WHAT IS ALREADY KNOWN ABOUT THIS SUBJECT • Three pharmacokinetic and safety studies for combretastatin A4 phosphate (CA4P), the first vascular disrupting agent, have been conducted in Western countries. • The maximum tolerated dose (MTD) was approximately 60–68 mg m −2 . • CA4P‐related grade 3 or 4 adverse events were tumour pain, dyspnoea, hypoxia and syncope in patients who received doses ≥50 mg m −2 . WHAT THIS STUDY ADDS • This is the first pharmacokinetic and safety study conducted in East Asian patients. • There appeared to be a trend that Chinese patients metabolized CA4 more rapidly and had greater neurotoxicity than patients in Western countries. • We observed favourable clinical responses in patients with refractory nasopharyngeal carcinoma. • CA4P‐induced acute renal failure was seen in one dehydrated Chinese patient.
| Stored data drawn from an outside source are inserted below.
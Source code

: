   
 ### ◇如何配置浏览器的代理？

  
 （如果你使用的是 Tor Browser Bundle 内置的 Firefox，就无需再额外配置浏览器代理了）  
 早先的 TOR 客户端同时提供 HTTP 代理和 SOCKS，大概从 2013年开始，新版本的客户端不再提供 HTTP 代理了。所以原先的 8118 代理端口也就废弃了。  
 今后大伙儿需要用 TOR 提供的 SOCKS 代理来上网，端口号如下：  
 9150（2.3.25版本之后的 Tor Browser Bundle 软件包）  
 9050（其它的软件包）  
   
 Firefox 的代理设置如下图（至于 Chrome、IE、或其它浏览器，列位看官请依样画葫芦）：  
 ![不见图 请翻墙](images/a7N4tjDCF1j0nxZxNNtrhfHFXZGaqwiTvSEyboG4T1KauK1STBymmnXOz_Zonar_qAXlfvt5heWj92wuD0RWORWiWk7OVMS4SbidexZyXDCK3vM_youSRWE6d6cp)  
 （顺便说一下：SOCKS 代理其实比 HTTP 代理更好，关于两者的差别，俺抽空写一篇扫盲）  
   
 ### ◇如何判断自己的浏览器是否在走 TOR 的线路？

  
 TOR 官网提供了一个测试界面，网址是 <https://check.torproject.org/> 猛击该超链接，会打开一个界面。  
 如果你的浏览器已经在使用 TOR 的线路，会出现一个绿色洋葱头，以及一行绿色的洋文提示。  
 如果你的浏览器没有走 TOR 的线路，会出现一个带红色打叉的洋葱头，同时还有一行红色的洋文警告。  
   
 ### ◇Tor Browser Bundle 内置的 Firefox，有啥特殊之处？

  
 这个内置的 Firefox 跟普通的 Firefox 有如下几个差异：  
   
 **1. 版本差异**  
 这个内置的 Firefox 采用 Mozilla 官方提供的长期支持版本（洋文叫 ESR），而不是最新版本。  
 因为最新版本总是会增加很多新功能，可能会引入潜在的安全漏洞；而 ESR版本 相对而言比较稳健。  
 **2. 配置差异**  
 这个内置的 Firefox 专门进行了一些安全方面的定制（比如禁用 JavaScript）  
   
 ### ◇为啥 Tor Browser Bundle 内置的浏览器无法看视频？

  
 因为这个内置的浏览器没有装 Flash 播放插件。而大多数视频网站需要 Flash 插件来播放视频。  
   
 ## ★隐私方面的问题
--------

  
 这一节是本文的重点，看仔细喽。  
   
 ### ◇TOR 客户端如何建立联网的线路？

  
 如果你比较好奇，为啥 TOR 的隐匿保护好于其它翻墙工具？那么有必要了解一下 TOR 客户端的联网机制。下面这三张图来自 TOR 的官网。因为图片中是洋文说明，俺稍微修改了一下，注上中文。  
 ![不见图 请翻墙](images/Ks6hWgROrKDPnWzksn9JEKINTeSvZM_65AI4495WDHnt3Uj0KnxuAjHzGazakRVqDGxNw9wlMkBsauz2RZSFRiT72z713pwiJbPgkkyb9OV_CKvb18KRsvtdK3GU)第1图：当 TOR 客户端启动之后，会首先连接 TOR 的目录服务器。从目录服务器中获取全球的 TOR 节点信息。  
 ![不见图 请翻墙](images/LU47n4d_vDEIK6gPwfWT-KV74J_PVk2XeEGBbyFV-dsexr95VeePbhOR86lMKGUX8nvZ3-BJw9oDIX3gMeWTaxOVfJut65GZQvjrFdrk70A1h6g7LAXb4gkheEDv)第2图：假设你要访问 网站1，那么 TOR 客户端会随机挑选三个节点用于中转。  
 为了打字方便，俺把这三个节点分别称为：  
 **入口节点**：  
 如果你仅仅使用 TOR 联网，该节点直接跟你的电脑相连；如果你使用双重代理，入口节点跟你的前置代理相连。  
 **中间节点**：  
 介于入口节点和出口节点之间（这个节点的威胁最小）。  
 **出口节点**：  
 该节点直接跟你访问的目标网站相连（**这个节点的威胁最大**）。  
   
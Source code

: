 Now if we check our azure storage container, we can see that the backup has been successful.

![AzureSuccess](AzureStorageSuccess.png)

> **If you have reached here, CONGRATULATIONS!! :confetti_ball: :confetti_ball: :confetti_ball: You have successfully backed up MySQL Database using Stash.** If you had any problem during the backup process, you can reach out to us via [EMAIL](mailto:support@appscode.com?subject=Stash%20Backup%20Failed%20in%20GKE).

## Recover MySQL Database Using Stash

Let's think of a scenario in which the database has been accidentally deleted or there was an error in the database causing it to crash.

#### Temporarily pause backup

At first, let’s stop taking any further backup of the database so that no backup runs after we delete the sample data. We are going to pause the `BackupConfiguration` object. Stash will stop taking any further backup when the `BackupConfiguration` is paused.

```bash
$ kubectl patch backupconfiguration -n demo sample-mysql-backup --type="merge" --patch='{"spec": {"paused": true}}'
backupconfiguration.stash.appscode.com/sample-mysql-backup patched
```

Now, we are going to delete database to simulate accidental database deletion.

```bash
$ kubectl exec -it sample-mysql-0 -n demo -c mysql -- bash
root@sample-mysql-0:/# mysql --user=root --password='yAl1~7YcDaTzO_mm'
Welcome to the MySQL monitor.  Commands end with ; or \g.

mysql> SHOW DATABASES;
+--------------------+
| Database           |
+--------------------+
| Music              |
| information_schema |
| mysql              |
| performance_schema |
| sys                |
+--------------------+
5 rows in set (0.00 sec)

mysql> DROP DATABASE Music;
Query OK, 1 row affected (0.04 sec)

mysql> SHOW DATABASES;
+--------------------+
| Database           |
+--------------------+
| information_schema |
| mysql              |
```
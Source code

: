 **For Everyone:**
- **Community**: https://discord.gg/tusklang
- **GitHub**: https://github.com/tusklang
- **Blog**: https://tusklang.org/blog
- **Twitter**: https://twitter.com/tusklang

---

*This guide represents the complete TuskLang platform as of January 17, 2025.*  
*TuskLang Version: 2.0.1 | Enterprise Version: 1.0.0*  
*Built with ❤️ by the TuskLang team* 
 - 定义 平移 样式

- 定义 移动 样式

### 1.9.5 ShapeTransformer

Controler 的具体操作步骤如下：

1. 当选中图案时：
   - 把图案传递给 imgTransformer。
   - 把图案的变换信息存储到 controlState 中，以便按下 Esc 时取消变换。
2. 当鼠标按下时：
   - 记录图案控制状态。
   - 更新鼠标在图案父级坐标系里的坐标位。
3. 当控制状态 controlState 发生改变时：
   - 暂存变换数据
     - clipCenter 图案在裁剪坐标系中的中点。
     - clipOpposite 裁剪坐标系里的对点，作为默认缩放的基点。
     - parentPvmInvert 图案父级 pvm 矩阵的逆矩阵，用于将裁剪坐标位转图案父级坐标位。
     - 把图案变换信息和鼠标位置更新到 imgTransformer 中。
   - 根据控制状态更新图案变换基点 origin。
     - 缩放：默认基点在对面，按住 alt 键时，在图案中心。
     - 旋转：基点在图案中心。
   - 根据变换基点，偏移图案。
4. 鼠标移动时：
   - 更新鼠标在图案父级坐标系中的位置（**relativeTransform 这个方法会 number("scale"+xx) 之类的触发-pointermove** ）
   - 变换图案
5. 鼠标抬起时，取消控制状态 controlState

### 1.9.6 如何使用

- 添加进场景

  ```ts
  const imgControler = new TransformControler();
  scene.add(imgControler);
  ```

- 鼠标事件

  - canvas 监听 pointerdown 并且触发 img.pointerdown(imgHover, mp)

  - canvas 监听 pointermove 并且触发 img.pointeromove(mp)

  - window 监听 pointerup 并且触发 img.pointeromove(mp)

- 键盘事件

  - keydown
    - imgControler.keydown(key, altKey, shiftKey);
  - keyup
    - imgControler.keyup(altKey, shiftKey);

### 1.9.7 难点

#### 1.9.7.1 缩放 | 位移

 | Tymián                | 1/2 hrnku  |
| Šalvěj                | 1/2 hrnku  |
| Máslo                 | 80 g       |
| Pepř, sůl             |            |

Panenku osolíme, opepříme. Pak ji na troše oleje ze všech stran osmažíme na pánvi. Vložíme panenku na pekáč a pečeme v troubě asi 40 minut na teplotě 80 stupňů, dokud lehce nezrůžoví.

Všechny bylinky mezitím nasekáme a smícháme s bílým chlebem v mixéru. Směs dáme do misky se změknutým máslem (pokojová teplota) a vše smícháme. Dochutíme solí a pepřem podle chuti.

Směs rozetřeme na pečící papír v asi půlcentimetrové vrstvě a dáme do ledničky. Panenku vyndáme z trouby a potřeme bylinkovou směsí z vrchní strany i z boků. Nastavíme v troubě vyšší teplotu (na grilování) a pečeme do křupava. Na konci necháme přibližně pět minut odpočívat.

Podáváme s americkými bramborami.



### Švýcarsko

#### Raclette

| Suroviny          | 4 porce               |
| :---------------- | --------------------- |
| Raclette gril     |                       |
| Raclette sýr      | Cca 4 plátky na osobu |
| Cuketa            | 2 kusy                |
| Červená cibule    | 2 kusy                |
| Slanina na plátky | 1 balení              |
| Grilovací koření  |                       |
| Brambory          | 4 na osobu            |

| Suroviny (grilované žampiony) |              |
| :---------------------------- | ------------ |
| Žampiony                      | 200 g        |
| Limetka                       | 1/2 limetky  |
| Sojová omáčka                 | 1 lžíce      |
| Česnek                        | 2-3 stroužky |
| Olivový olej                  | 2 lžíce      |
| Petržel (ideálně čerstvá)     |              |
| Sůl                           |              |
AIMS This trial was conducted to evaluate the safety and pharmacokinetics of combretastatin A4 phosphate (CA4P) given intravenously as a single dose to Chinese patients with refractory solid tumours. METHODS Twenty‐five patients were treated with single doses of CA4P according to a dose escalation scheme: 5, 10, 20, 33, 50, 65 and 85 mg m −2 infused intravenously over 30 min. RESULTS CA4P was generally well tolerated at ≤65 mg m −2 . Transient, moderate increases in the heart rate‐corrected QT interval occurred at all doses. CA4P produced a transient dose‐dependent increase in neural and gastrointestinal toxicities. Acute renal failure occurred in one dehydrated patient who had also taken paracetamol. There were seven episodes of dose‐limiting toxicity at doses ≥65 mg m −2 , including two episodes of reversible ataxia at 85 mg m −2 . For CA4P, at 50 mg m −2 , mean (SD) peak plasma concentration ( C max ) was 0.99 (0.33) µ m , area under the curve from time zero to time of last quantifiable concentration (AUC(0, t )) was 1.42 (0.30) µ m  h and terminal elimination half‐life ( t 1/2 ) was 1.81 (0.61) h. At 65 mg m −2 , C max was 1.73 (0.62) µ m , AUC(0, t ) was 3.19 (1.47) µ m  h and t 1/2 was 1.90 (0.61) h. One patient with nasopharyngeal carcinoma had an obvious clinical response with central necrosis in the metastatic lung mass. CONCLUSION Doses ≤65 mg m −2 given as 30 min infusions define the maximum tolerated dose in East Asian patients, and doses in the range of 50–65 mg m −2 have been selected for further studies.